Knapp 100 Jahre, nachdem Fürstenlaune Schloß und Stadt Karlsruhe inmitten des Hardtwaldes hatte entstehen lassen, wurde viele tausend Kilometer vom badischen Heimatland entfernt ein zweites Karlsruhe gegründet. – Zu Beginn des 19. Jahrhunderts hatten die napoleonischen Kriege und Erpressungen in der deutschen Südwestmark bei vielen Bauern und Handwerkern den Entschluß reifen lassen, all der Not und Bedrückung durch Auswanderung zu entrinnen und sich in fremdem Land eine neue Heimat zu suchen. Als damals der Zar Alexander I. im Jahre 1804 einen Ukas erließ, in dem er deutsche Kolonisten zur Urbarmachung und Besiedlung der südrussischen Schwarzmeerprovinzen, die der Fürst Potemkin 1791 der Gewalt der Türken entrissen hatte, aufforderte, fiel dieser Aufruf deshalb in ganz Südwestdeutschland, in Nordbaden, Nordelsaß und der Südpfalz auf fruchtbaren Boden.

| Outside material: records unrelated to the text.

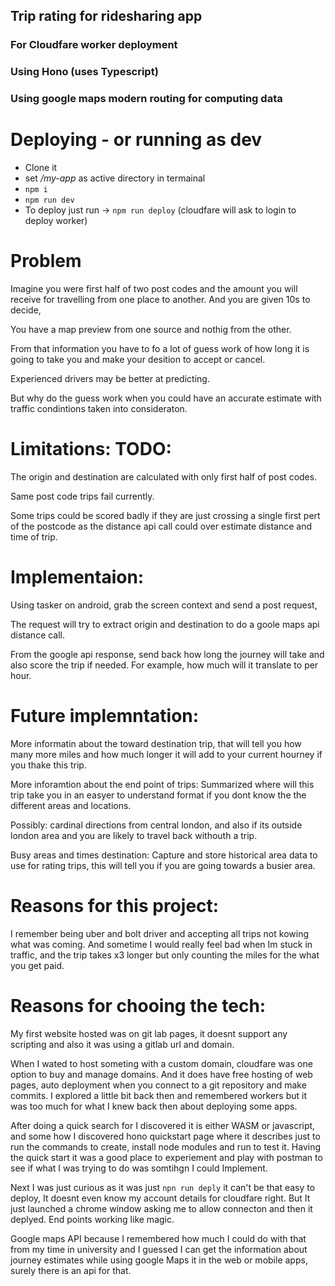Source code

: ## Trip rating for ridesharing app

### For Cloudfare worker deployment

### Using Hono (uses Typescript)

### Using google maps modern routing for computing data

# Deploying - or running as dev

- Clone it
- set _/my-app_ as active directory in termainal
- `npm i`
- `npm run dev`
- To deploy just run -> `npm run deploy` (cloudfare will ask to login to deploy worker)

# Problem

Imagine you were first half of two post codes and the amount you will receive for travelling from one place to another. And you are given 10s to decide,

You have a map preview from one source and nothig from the other.

From that information you have to fo a lot of guess work of how long it is going to take you and make your desition to accept or cancel.

Experienced drivers may be better at predicting.

But why do the guess work when you could have an accurate estimate with traffic condintions taken into consideraton.

# Limitations: TODO:

The origin and destination are calculated with only first half of post codes.

Same post code trips fail currently.

Some trips could be scored badly if they are just crossing a single first pert of the postcode as the distance api call could over estimate distance and time of trip.

# Implementaion:

Using tasker on android, grab the screen context and send a post request,

The request will try to extract origin and destination to do a goole maps api distance call.

From the google api response, send back how long the journey will take and also score the trip if needed.
For example, how much will it translate to per hour.

# Future implemntation:

More informatin about the toward destination trip, that will tell you how many more miles and how much longer it will add to your current hourney if you thake this trip.

More inforamtion about the end point of trips: Summarized where will this trip take you in an easyer to understand format if you dont know the the different areas and locations.

Possibly: cardinal directions from central london, and also if its outside london area and you are likely to travel back withouth a trip.

Busy areas and times destination: Capture and store historical area data to use for rating trips, this will tell you if you are going towards a busier area.

# Reasons for this project:

I remember being uber and bolt driver and accepting all trips not kowing what was coming. And sometime I would really feel bad when Im stuck in traffic, and the trip takes x3 longer but only counting the miles for the what you get paid.

# Reasons for chooing the tech:

My first website hosted was on git lab pages, it doesnt support any scripting and also it was using a gitlab url and domain. 

When I wated to host someting with a custom domain, cloudfare was one option to buy and manage domains. And it does have free hosting of web pages, auto deployment when you connect to a git repository and make commits.
I explored a little bit back then and remembered workers but it was too much for what I knew back then about deploying some apps.

After doing a quick search for I discovered it is either WASM or javascript, and some how I discovered hono quickstart page where it describes just to run the commands to create, install node modules and run to test it.
Having the quick start it was a good place to experiement and play with postman to see if what I was trying to do was somtihgn I could Implement.

Next I was just curious as it was just ```npn run deply``` it can't be that easy to deploy, It doesnt even know my account details for cloudfare right. But It just launched a chrome window asking me to allow connecton and then it deplyed. End points working like magic.

Google maps API because I remembered how much I could do with that from my time in university and I guessed I can get the information about journey estimates while using google Maps it in the web or mobile apps, surely there is an api for that.
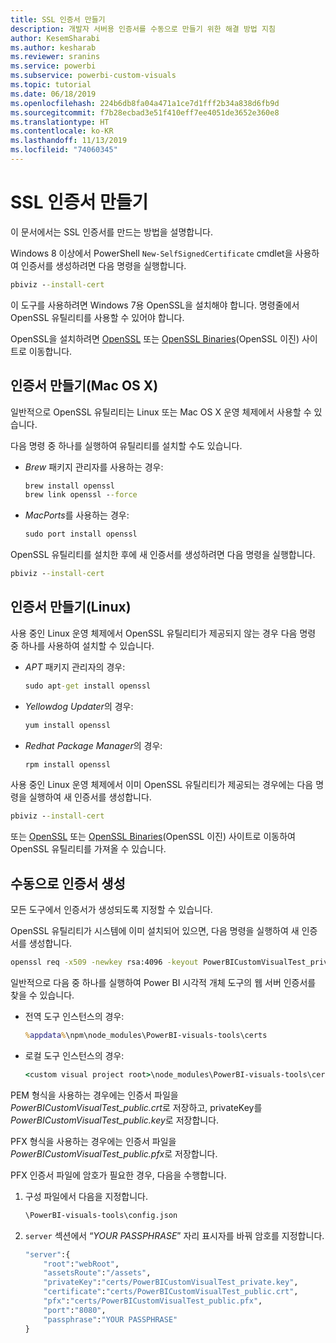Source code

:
```yaml
---
title: SSL 인증서 만들기
description: 개발자 서버용 인증서를 수동으로 만들기 위한 해결 방법 지침
author: KesemSharabi
ms.author: kesharab
ms.reviewer: sranins
ms.service: powerbi
ms.subservice: powerbi-custom-visuals
ms.topic: tutorial
ms.date: 06/18/2019
ms.openlocfilehash: 224b6db8fa04a471a1ce7d1fff2b34a838d6fb9d
ms.sourcegitcommit: f7b28ecbad3e51f410eff7ee4051de3652e360e8
ms.translationtype: HT
ms.contentlocale: ko-KR
ms.lasthandoff: 11/13/2019
ms.locfileid: "74060345"
---
```

# <a name="create-an-ssl-certificate"></a>SSL 인증서 만들기

이 문서에서는 SSL 인증서를 만드는 방법을 설명합니다.

Windows 8 이상에서 PowerShell `New-SelfSignedCertificate` cmdlet을 사용하여 인증서를 생성하려면 다음 명령을 실행합니다.

```cmd
pbiviz --install-cert
```

이 도구를 사용하려면 Windows 7용 OpenSSL을 설치해야 합니다. 명령줄에서 OpenSSL 유틸리티를 사용할 수 있어야 합니다.

OpenSSL을 설치하려면 [OpenSSL](https://www.openssl.org) 또는 [OpenSSL Binaries](https://wiki.openssl.org/index.php/Binaries)(OpenSSL 이진) 사이트로 이동합니다.

## <a name="create-a-certificate-mac-os-x"></a>인증서 만들기(Mac OS X)

일반적으로 OpenSSL 유틸리티는 Linux 또는 Mac OS X 운영 체제에서 사용할 수 있습니다.

다음 명령 중 하나를 실행하여 유틸리티를 설치할 수도 있습니다.

* *Brew* 패키지 관리자를 사용하는 경우:

    ```cmd
    brew install openssl
    brew link openssl --force
    ```

* *MacPorts*를 사용하는 경우:

    ```cmd
    sudo port install openssl
    ```

OpenSSL 유틸리티를 설치한 후에 새 인증서를 생성하려면 다음 명령을 실행합니다.

```cmd
pbiviz --install-cert
```

## <a name="create-a-certificate-linux"></a>인증서 만들기(Linux)

사용 중인 Linux 운영 체제에서 OpenSSL 유틸리티가 제공되지 않는 경우 다음 명령 중 하나를 사용하여 설치할 수 있습니다.

* *APT* 패키지 관리자의 경우:

    ```cmd
    sudo apt-get install openssl
    ```

* *Yellowdog Updater*의 경우:

    ```cmd
    yum install openssl
    ```

* *Redhat Package Manager*의 경우:

    ```cmd
    rpm install openssl
    ```

사용 중인 Linux 운영 체제에서 이미 OpenSSL 유틸리티가 제공되는 경우에는 다음 명령을 실행하여 새 인증서를 생성합니다.

```cmd
pbiviz --install-cert
```

또는 [OpenSSL](https://www.openssl.org) 또는 [OpenSSL Binaries](https://wiki.openssl.org/index.php/Binaries)(OpenSSL 이진) 사이트로 이동하여 OpenSSL 유틸리티를 가져올 수 있습니다.

## <a name="generate-the-certificate-manually"></a>수동으로 인증서 생성

모든 도구에서 인증서가 생성되도록 지정할 수 있습니다.

OpenSSL 유틸리티가 시스템에 이미 설치되어 있으면, 다음 명령을 실행하여 새 인증서를 생성합니다.

```cmd
openssl req -x509 -newkey rsa:4096 -keyout PowerBICustomVisualTest_private.key -out PowerBICustomVisualTest_public.crt -days 365
```

일반적으로 다음 중 하나를 실행하여 Power BI 시각적 개체 도구의 웹 서버 인증서를 찾을 수 있습니다.

* 전역 도구 인스턴스의 경우:

    ```cmd
    %appdata%\npm\node_modules\PowerBI-visuals-tools\certs
    ```

* 로컬 도구 인스턴스의 경우:

    ```cmd
    <custom visual project root>\node_modules\PowerBI-visuals-tools\certs
    ```

PEM 형식을 사용하는 경우에는 인증서 파일을 *PowerBICustomVisualTest_public.crt*로 저장하고, privateKey를 *PowerBICustomVisualTest_public.key*로 저장합니다.

PFX 형식을 사용하는 경우에는 인증서 파일을 *PowerBICustomVisualTest_public.pfx*로 저장합니다.

PFX 인증서 파일에 암호가 필요한 경우, 다음을 수행합니다.
1. 구성 파일에서 다음을 지정합니다.

    ```cmd
    \PowerBI-visuals-tools\config.json
    ```

1. `server` 섹션에서 “*YOUR PASSPHRASE*” 자리 표시자를 바꿔 암호를 지정합니다.

    ```cmd
    "server":{
        "root":"webRoot",
        "assetsRoute":"/assets",
        "privateKey":"certs/PowerBICustomVisualTest_private.key",
        "certificate":"certs/PowerBICustomVisualTest_public.crt",
        "pfx":"certs/PowerBICustomVisualTest_public.pfx",
        "port":"8080",
        "passphrase":"YOUR PASSPHRASE"
    }
    ```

Scharenweise strömten trotz allen landesherrlichen Verboten die gequälten und durch fortdauernde Kriege und Einquartierungslasten verarmten Bewohner dieser Landschaften zusammen, um diesem verlockenden Ruf nach dem fernen Südrußland Folge zu leisten. Zu Fuß und zu Wagen ging es im Jahre 1808 donauabwärts bis Lauingen, von dort zu Schiff an Wien vorüber weiter durch Galizien bis zur russischen Grenzstadt Radziwilow. Dort wurde ein Monat lang gerastet, und dann der Weitermarsch nach den seit ungefähr 5 Jahren bei Odessa bereits bestehenden Liebentaler deutschen Kolonien angetreten, wo die Auswanderer den Winter über bei ihren Landsleuten Unterkunft fanden.

Den Kolonisten, die in Landwirtschaft und Handwerk erfahren sein mußten, – denn der Zar wollte von den Deutschen landwirtschaftliche Musterbetriebe als Vorbilder für seine Untertanen errichten lassen -, waren für sich und ihre „Nachkommen nicht geringe Versprechungen gemacht worden: Dauernde Befreiung vom Militär- und Zivildienst und von jeglicher Leibeigenschaft, Religionsfreiheit, Handel- und Gewerbefreiheit in ganz Rußland, Zollfreiheit bei der Einwanderung für Hausrat und Waren im Werte von 300 Rubeln. 10 Jahre Abgabenfreiheit und nach dieser Zeit Gleichstellung mit den russisch-kaiserlichen Untertanen“, Gewährung von Einrichtungszuschüssen, die vom 11. Kolonistenjahr an rückzahlbar waren, und vieles andere mehr. Jeder Ansiedler sollte 30-80 Deßjätinen (1 Deßjätine = 1.0925 Hektar) Land zur Bebauung erhalten, außerdem erhielt jeder Ansiedler von der russischen Grenze an in der ersten Zeit auf jeden Kopf seiner Familie ein Tagegeld von 10 Kopeken, dazu 100 Rubel zur Anschaffung von Zugvieh und Wagen und 35 Rubel zum Kauf einer Kuh, ferner in den meisten Fällen noch Hausgeräte.

Am 6. April 1809 brachen die deutschen Kolonisten unter Führung der deutschen Oberschulzen Franz Brittner aus den Liebentaler Kolonien auf, um von ihrem Neuland Besitz zu nehmen, das die russische Regierung am Flusse Beresan von einem Gutsbesizer Petro erworben Hier erlebten die Kolonisten sogleich eine bittere Enttäuschung: Von den versprochenen fertigen Häusern ihrer Kolonien war nichts zu sehen, nur einige Stapel Bretter und Balken kennzeichneten die Plätze, wo die Kolonien entstehen sollten. Die russische Regierung zeigte sich einer derartig umfangreichen Siedlungsaufgabe in keiner Weise gewachsen. Doch die deutschen Ansiedler verzagten nicht. Mit zähem Fleiß und unbeugsamem Willen bauten sie ihre Dörfer aus eigener Kraft. Krankheiten, die das ungewohnte Klima verursachte, und Ueberfälle räuberischer Kosakenbanden rafften wohl manchen Kolonisten allzu früh hinweg, aber die überlebenden Deutschen ließen sich durch all diese Schicksalsschläge nicht beirren. Das Land wurde gerodet und urbar gemacht, und schon nach einigen Jahrzehnten erhoben sich aus der ehedem unfruchtbaren Steppe Südrußlands blühende deutsche Dörfer inmitten fruchtbarer Gärten und Felder.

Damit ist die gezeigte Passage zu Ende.